WHAT THE TASK ASKS.
Show every line in the entries below where the word "region" appears.

(Dataset records)
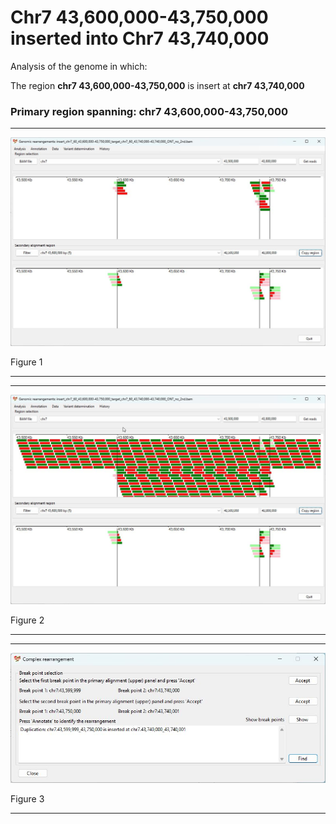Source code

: # Chr7 43,600,000-43,750,000  inserted into Chr7 43,740,000

Analysis of the genome in which: 

The region **chr7 43,600,000-43,750,000** is insert at **chr7 43,740,000**

### Primary region spanning: chr7 43,600,000-43,750,000 

<hr />

![image](images/insert_chr7_60_43,600,000-43,750,000_target_chr7_60_43,740,000-43,740,000_ONT_no_2nd_1.jpg)

Figure 1

<hr />

<hr />

![image](images/insert_chr7_60_43,600,000-43,750,000_target_chr7_60_43,740,000-43,740,000_ONT_no_2nd_1_all.jpg)

Figure 2

<hr />

<hr />

![image](images/insert_chr7_60_43,600,000-43,750,000_target_chr7_60_43,740,000-43,740,000_ONT_no_2nd_1_results.jpg)

Figure 3

<hr />

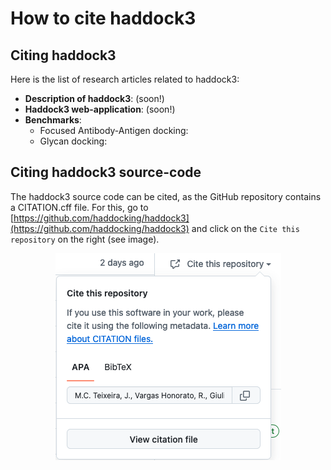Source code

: # How to cite haddock3

## Citing haddock3

Here is the list of research articles related to haddock3:

- **Description of haddock3**: (soon!)
- **Haddock3 web-application**: (soon!)
- **Benchmarks**:
  - Focused Antibody-Antigen docking:
  - Glycan docking:

## Citing haddock3 source-code

The haddock3 source code can be cited, as the GitHub repository contains a CITATION.cff file.
For this, go to [https://github.com/haddocking/haddock3](https://github.com/haddocking/haddock3) and click on the `Cite this repository` on the right (see image).

<figure align="center">
  <img src="./images/cite_haddock3_github_repo.png">
</figure>
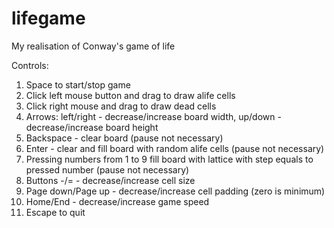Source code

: lifegame
========

My realisation of Conway's game of life

Controls:
1) Space to start/stop game
2) Click left mouse button and drag to draw alife cells
3) Click right mouse and drag to draw dead cells
4) Arrows: left/right - decrease/increase board width, up/down - decrease/increase board height
5) Backspace - clear board (pause not necessary)
6) Enter - clear and fill board with random alife cells (pause not necessary)
7) Pressing numbers from 1 to 9 fill board with lattice with step equals to pressed number (pause not necessary)
8) Buttons -/= - decrease/increase cell size
9) Page down/Page up - decrease/increase cell padding (zero is minimum)
10) Home/End - decrease/increase game speed
11) Escape to quit
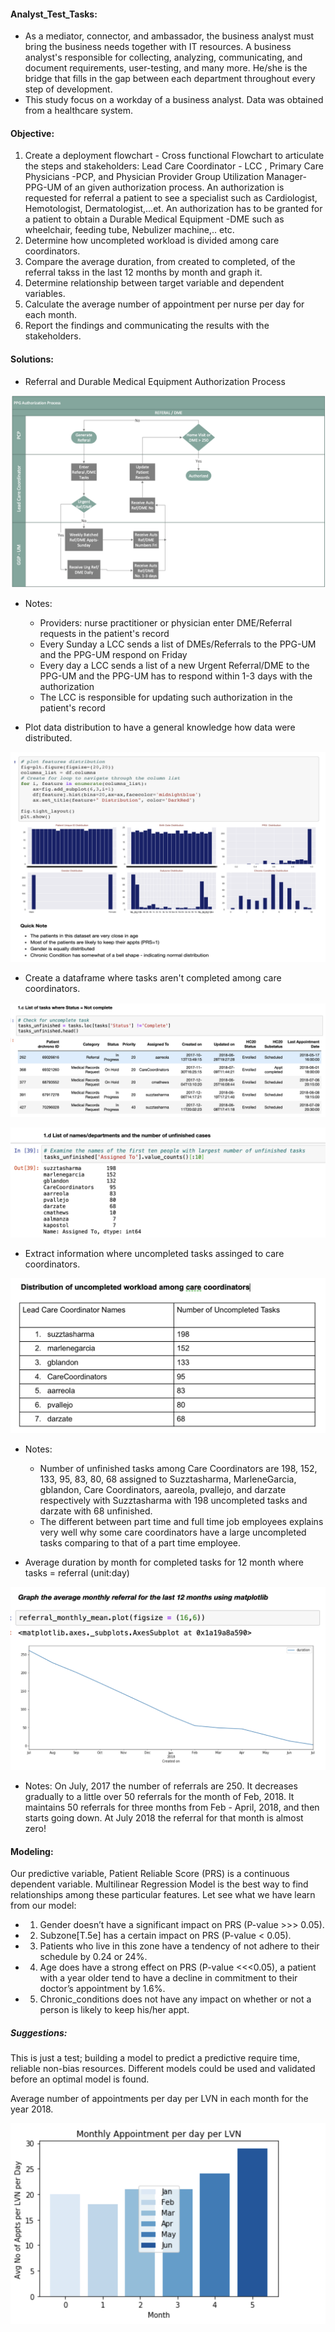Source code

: #### Analyst_Test_Tasks:

* As a mediator, connector, and ambassador, the business analyst must bring the business needs together with IT resources.
A business analyst's responsible for collecting, analyzing, communicating, and document requirements, user-testing, and 
many more. He/she is the bridge that fills in the gap between each department throughout every step of development. 
* This study focus on a workday of a business analyst. Data was obtained from a healthcare system. 

#### Objective:

  1. Create a deployment flowchart - Cross functional Flowchart to articulate the steps and stakeholders: Lead Care Coordinator - LCC , Primary Care Physicians -PCP, and Physician Provider Group Utilization Manager-  PPG-UM of an given authorization process. An authorization is requested for referral a patient to see a specialist such as Cardiologist, Hemotologist, Dermatologist,...et. An authorization has to be granted for a patient to obtain a Durable Medical Equipment -DME such as wheelchair, feeding tube, Nebulizer machine,.. etc.
  2. Determine how uncompleted workload is divided among care coordinators.
  3. Compare the average duration, from created to completed, of the referral takss in the last 12 months by month and graph it.
  4. Determine relationship between target variable and dependent variables.
  5. Calculate the average number of appointment per nurse per day for each month.
  6. Report the findings and communicating the results with the stakeholders.

#### Solutions:

* Referral and Durable Medical Equipment Authorization Process

![](ProcessMapping_CrossFunctionalDiagram.png)

* Notes:
  * Providers: nurse practitioner or physician enter DME/Referral requests in the patient's record
  * Every Sunday a LCC sends a list of DMEs/Referrals to the PPG-UM and the PPG-UM respond on Friday
  * Every day a LCC sends a list of a new Urgent Referral/DME to the PPG-UM and the PPG-UM has to respond within 1-3 days with the authorization
  * The LCC is responsible for updating such authorization in the patient's record


* Plot data distribution to have a general knowledge how data were distributed.

![](Images/Data_Distribution.png)

* Create a dataframe where tasks aren't completed among care coordinators.

![](Images/uncompleted_tasks.png)

![](Images/Names_Numbers_Unfinished_Tasks.png)

* Extract information where uncompleted tasks assinged to care coordinators.

![](Images/uncompleted_tasks_distribution.png)

* Notes:
  * Number of unfinished tasks among Care Coordinators are 198, 152, 133, 95, 83, 80, 68 assigned to Suzztasharma, MarleneGarcia, gblandon, Care Coordinators, aareola, pvallejo, and darzate respectively with Suzztasharma with 198 uncompleted tasks and darzate with 68 unfinished. 
  * The different between part time and full time job employees explains very well why some care coordinators have a large uncompleted tasks comparing to that of a part time employee. 

* Average duration by month for completed tasks for 12 month where tasks = referral (unit:day)

![](Images/Referral_vs_month.png)

* Notes:
On July, 2017 the number of referrals are 250. It decreases gradually to a little over 50 referrals for the month of Feb, 2018. It maintains 50 referrals for three months from Feb - April, 2018, and then starts going down. At July 2018 the referral for that month is almost zero!
#### Modeling:

Our predictive variable, Patient Reliable Score (PRS)  is a continuous dependent variable. Multilinear Regression Model is the best way to find relationships among these particular features. Let see what we have learn from our model:

  * 1. Gender doesn’t have a significant impact on PRS (P-value >>> 0.05).
  * 2. Subzone[T.5e] has a certain impact on PRS (P-value < 0.05). 
  * 3. Patients who live in this zone have a tendency of not adhere to their schedule by 0.24 or 24%.
  * 4. Age does have a strong effect on PRS (P-value <<<0.05), a patient with a year older tend to have a decline in                  commitment to their doctor’s appointment by 1.6%.
  * 5. Chronic_conditions does not have any impact on whether or not a person is likely to keep his/her appt.

##### Suggestions:
This is just a test; building a model to predict a predictive require time, reliable non-bias resources. Different models could be used and validated before an optimal model is found. 

Average number of appointments per day per LVN in each month for the year 2018.

![](appt_perday_perLVN.png)



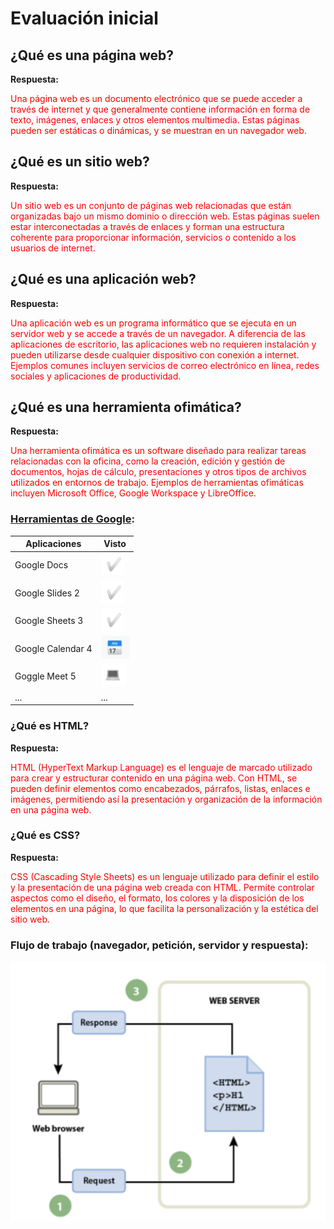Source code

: # Evaluación inicial

## ¿Qué es una página web?

**Respuesta:** 

<span style="color:red">Una página web es un documento electrónico que se puede acceder a través de internet y que generalmente contiene información en forma de texto, imágenes, enlaces y otros elementos multimedia. Estas páginas pueden ser estáticas o dinámicas, y se muestran en un navegador web.</span>

## ¿Qué es un sitio web?

**Respuesta:** 

<span style="color:red">Un sitio web es un conjunto de páginas web relacionadas que están organizadas bajo un mismo dominio o dirección web. Estas páginas suelen estar interconectadas a través de enlaces y forman una estructura coherente para proporcionar información, servicios o contenido a los usuarios de internet.</span>

## ¿Qué es una aplicación web?

**Respuesta:** 

<span style="color:red">Una aplicación web es un programa informático que se ejecuta en un servidor web y se accede a través de un navegador. A diferencia de las aplicaciones de escritorio, las aplicaciones web no requieren instalación y pueden utilizarse desde cualquier dispositivo con conexión a internet. Ejemplos comunes incluyen servicios de correo electrónico en línea, redes sociales y aplicaciones de productividad.</span>

## ¿Qué es una herramienta ofimática?

**Respuesta:** 

<span style="color:red">Una herramienta ofimática es un software diseñado para realizar tareas relacionadas con la oficina, como la creación, edición y gestión de documentos, hojas de cálculo, presentaciones y otros tipos de archivos utilizados en entornos de trabajo. Ejemplos de herramientas ofimáticas incluyen Microsoft Office, Google Workspace y LibreOffice.</span>

### [Herramientas de Google](https://www.google.com/intl/es-419/chrome/browser-tools/):
|**Aplicaciones** | **Visto**|
|------------ | -------------|
|Google Docs | ![tick](https://raw.githubusercontent.com/LotsV8pro/MX2-M8UF1A2_AlbertRomero/main/Tick.png "tick")|
|Google Slides 2 | ![tick](https://raw.githubusercontent.com/LotsV8pro/MX2-M8UF1A2_AlbertRomero/main/Tick.png "tick")|
|Google Sheets 3 | ![tick](https://raw.githubusercontent.com/LotsV8pro/MX2-M8UF1A2_AlbertRomero/main/Tick.png "tick")|
|Google Calendar 4 | ![Calendar](https://raw.githubusercontent.com/LotsV8pro/MX2-M8UF1A2_AlbertRomero/main/Calendar.png "Calendar")|
|Goggle Meet 5 | ![Laptop](https://raw.githubusercontent.com/LotsV8pro/MX2-M8UF1A2_AlbertRomero/main/Laptop.png "Laptop")|
|... | ...|

### ¿Qué es HTML?

**Respuesta:** 

<span style="color:red">HTML (HyperText Markup Language) es el lenguaje de marcado utilizado para crear y estructurar contenido en una página web. Con HTML, se pueden definir elementos como encabezados, párrafos, listas, enlaces e imágenes, permitiendo así la presentación y organización de la información en una página web.</span>

### ¿Qué es CSS?

**Respuesta:** 

<span style="color:red">CSS (Cascading Style Sheets) es un lenguaje utilizado para definir el estilo y la presentación de una página web creada con HTML. Permite controlar aspectos como el diseño, el formato, los colores y la disposición de los elementos en una página, lo que facilita la personalización y la estética del sitio web.</span>

### Flujo de trabajo (navegador, petición, servidor y respuesta):

![Flujo trabajo](https://raw.githubusercontent.com/LotsV8pro/MX2-M8UF1A2_AlbertRomero/main/Flujo%20trabajo.png "imagen flujo trabajo")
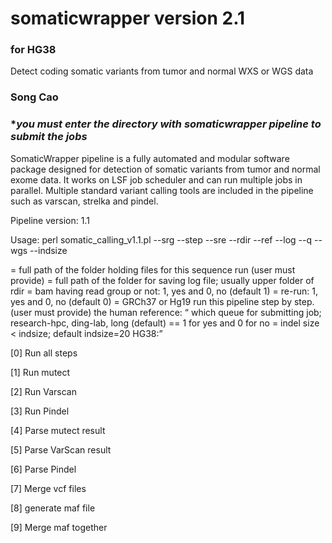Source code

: # somaticwrapper version 2.1 ##
### for HG38 ##

Detect coding somatic variants from tumor and normal WXS or WGS data

### Song Cao ###

### ********you must enter the directory with somaticwrapper pipeline to submit the jobs******* ###

SomaticWrapper pipeline is a fully automated and modular software package designed for detection of somatic variants from tumor and normal exome data. It works on LSF job scheduler and can run multiple jobs in parallel. Multiple standard variant calling tools are included in the pipeline such as varscan, strelka and pindel.

Pipeline version: 1.1

Usage: perl somatic_calling_v1.1.pl --srg --step --sre --rdir --ref --log --q --wgs --indsize 

<rdir> = full path of the folder holding files for this sequence run (user must provide)
<log> = full path of the folder for saving log file; usually upper folder of rdir
<srg> = bam having read group or not: 1, yes and 0, no (default 1)
<sre> = re-run: 1, yes and 0, no  (default 0)
<refname> = GRCh37 or Hg19
<step> run this pipeline step by step. (user must provide)
<ref> the human reference: 
<q> which queue for submitting job; research-hpc, ding-lab, long (default)
<wgs> ==  1 for yes and 0 for no 
<indsize> = indel size < indsize; default indsize=20
HG38: 



  [0]  Run all steps
 
  [1]  Run mutect
 
  [2]  Run Varscan

  [3] Run Pindel

  [4]  Parse mutect result

  [5]  Parse VarScan result

  [6]  Parse Pindel
  
  [7]  Merge vcf files  

  [8] generate maf file

  [9] Merge maf together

ANSWER TO THE PROBLEM.
The region **chr7 43,600,000-43,750,000** is insert at **chr7 43,740,000**
### Primary region spanning: chr7 43,600,000-43,750,000 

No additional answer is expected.